Tuesday, November 13, 2007

Plastic Trash

I've been meaning to blog about the enormous plastic trash collection floating in the North Pacific Gyre since I first heard about it last week. How could I have possibly not heard about it before last week??? Anywho, Paulina did a nice post about the Great Pacific Garbage Patch.

I turned in my review paper (10.5 double spaced pages) and only spent 9 hours at school today (although I still have at least an hour of grading to do). I should start keeping track of how many hours I spend on 'work.' I think lately it has been something disgusting like 70+ hours/week. Let's hope the trend doesn't continue.


Alexandra said...

I read your post and found it very interesting. I read the post you linked to and that was also interesting. Then I looked at other things on the internet. Although not the most reliable source, Wikipedia says there is no Great Pacific Garbage Patch. There isn't really something the size of, or twice the size of, Texas floating around. Here is why I believe that:

1) I can't find an aerial view of such a thing. You'd think that if it existed there would be a photograph of it. I agree with your point (made outside your posting) that it makes sense that Google Earth wouldn’t have a photo of it. I’m arguing that if the trash is as dense as blogs, environmental groups, and the media makes it out to be, there should be some photo of it. If Greenpeace is arguing and believes that there really is a “garbage patch” then in my opinion, they should have a photo of it that they have commissioned. (“Greenpeace estimated that approximately 10% of the plastics manufactured every year ultimately end up in the Great Pacific Garbage Patch.” available at: http://www.wisegeek.com/what-is-the-great-pacific-garbage-patch.htm)

2) Greenpeace talks about it but does nothing about it. Greenpeace is a crazily biased and in my opinion, not a "good" environmental organization. But, even if that isn't the case, if the trash is collected in a large area, that would make clean-up costs much less than cleaning up little bits of garbage across a huge area. Why doesn't Greenpeace get photos out and raise money to collect this trash and bury it on the land? If it is such a problem, why doesn't it do something? You asked me, in email, why Greenpeace NOT doing something is significant. I’m arguing that if in fact, there is a patch of garbage, this would be something that Greenpeace would presumably care about. Greenpeace argues that there is a patch and yet does nothing. By doing nothing, it undermines its own argument that there is a patch and that it is a problem.

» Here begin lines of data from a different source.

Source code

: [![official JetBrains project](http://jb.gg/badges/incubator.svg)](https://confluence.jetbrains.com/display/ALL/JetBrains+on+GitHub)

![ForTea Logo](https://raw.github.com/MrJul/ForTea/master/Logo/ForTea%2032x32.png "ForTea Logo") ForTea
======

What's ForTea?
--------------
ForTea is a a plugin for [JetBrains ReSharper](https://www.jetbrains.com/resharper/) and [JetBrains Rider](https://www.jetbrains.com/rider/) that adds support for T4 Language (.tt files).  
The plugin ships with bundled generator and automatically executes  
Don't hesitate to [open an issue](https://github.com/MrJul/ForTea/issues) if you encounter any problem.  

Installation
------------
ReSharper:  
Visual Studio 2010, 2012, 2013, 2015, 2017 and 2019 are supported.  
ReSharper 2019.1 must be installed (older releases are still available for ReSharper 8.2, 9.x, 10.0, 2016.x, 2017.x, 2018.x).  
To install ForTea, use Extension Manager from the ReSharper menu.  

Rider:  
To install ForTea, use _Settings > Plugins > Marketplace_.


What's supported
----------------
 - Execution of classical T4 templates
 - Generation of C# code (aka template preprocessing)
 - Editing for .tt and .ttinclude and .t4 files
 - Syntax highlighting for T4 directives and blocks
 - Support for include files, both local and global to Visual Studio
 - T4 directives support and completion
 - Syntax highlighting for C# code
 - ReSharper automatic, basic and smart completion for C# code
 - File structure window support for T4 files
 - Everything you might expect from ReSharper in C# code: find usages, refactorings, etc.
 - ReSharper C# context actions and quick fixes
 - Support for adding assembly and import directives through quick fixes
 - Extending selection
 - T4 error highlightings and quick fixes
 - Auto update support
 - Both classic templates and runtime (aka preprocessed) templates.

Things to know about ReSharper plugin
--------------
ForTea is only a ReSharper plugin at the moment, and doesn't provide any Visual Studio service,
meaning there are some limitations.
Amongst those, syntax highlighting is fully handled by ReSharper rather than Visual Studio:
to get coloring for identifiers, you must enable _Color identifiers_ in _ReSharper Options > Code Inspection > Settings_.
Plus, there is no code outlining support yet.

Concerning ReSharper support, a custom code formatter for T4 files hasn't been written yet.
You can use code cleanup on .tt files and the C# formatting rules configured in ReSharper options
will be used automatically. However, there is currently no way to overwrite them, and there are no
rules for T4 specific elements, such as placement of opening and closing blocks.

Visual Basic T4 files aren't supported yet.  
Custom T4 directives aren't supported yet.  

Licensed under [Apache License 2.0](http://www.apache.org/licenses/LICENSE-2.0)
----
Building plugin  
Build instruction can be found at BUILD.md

I'm open to changing my opinion. In fact, I want to believe this patch is out there. I want to believe it because if it does exist it would be a fabulous and clear example of how we are degrading our environment. Seeing this would be big news and would likely initiate action. Almost any environmental cleanup or enactment and enforcement of laws regulating dumping and pollution control, is good. I want this Patch to be there because I think it would initiate action.

I don't want the Patch to exist because it would be devastating and sad. But we need something like that to get the attention of US citizens.

I do agree with you that trash, especially plastic, in the ocean is a huge problem. People tend to think the ocean is an endless source of storage and can recover or handle all pollutions (including chemicals used to wash the outside of boats and designed to kill anything it comes into contact with.) Plastics get into the food chain and cause deformities and other problems. Additionally, plastics kill animals without entering the food chain. (Not all plastic in the ocean is a problem. Have you heard of artificial reefs? Some are made with plastics, though my favorite “brand” is not. See http://www.reefball.org/index.html, and see http://en.wikipedia.org/wiki/The_Reef_Ball_Foundation) To me, plastics and other chemicals, like triclosan, getting in the food chain is a monstrous problem that our society pays too little attention to. (I could go off on how the US does not even have the capability of having a national environmental goal or policy due to the fact that there are an overwhelming number of environmental agencies which each have their own policies which are often in conflict with other governmental environmental agencies. Compare this to the EU which has one Directorate-General for the Environment, with one person, the Commission General, who has the power to set a Community-wide environmental goal. But that’s not part of your post so I won’t say anything more about it!  )

Those are my thoughts….

Karlina, do you have any comments?

Karina said...

1) Jon looked for it on Google Earth but they don't do resolution that good over the ocean. Even if it were good, it would probably still not be good enough to see the trash.

Paulina said, and wikipedia also said, that the density of plastic is like 5 kg per km2. That's certainly not enough to walk on, as some of the news makes it sound. There is also no basis right now for the "twice the size of Texas" statement. I think the biggest problem is that this plastic has a way into the ocean food chain, and there's a heck of a lot of plastic out there.

2) I'm not sure what Greenpeace NOT acting on this has to do with its existence or not, but I do generally agree with you about Greenpeace. Actively cleaning up this plastic with nets could potentially cause more harm than good because the nets used to collect the trash would also collect fish and marine mammals. I think widespread publicity of this problem has the potential to: 1) increase awareness of the importance of beach cleanups, 2) reduce use of plastic bags in coastal areas, 3) put pressure on ocean-based polluters to not dump their trash, 4) increase awareness of ocean food chains, biomagnification, and the global nature of pollution problems.

Paulina said...

Karina -
that is the first thing I did as well, check Google Earth, and it does not appear that they post images of the ocean. As you pointed out, the patch is not so much a solid mass, but rather a really large area of significantly polluted water. The only reason that I encountered that explains why no clean up plans are underway is that the the process of dragging the area would disrupt marine life even further. On the other hand, I've heard mention that there are very few large fish in the area, so I am sure if we really put our mind to it, this could be cleaned up.
Maybe the problem is that it is in international waters? Is it actually, or is the Pacific American?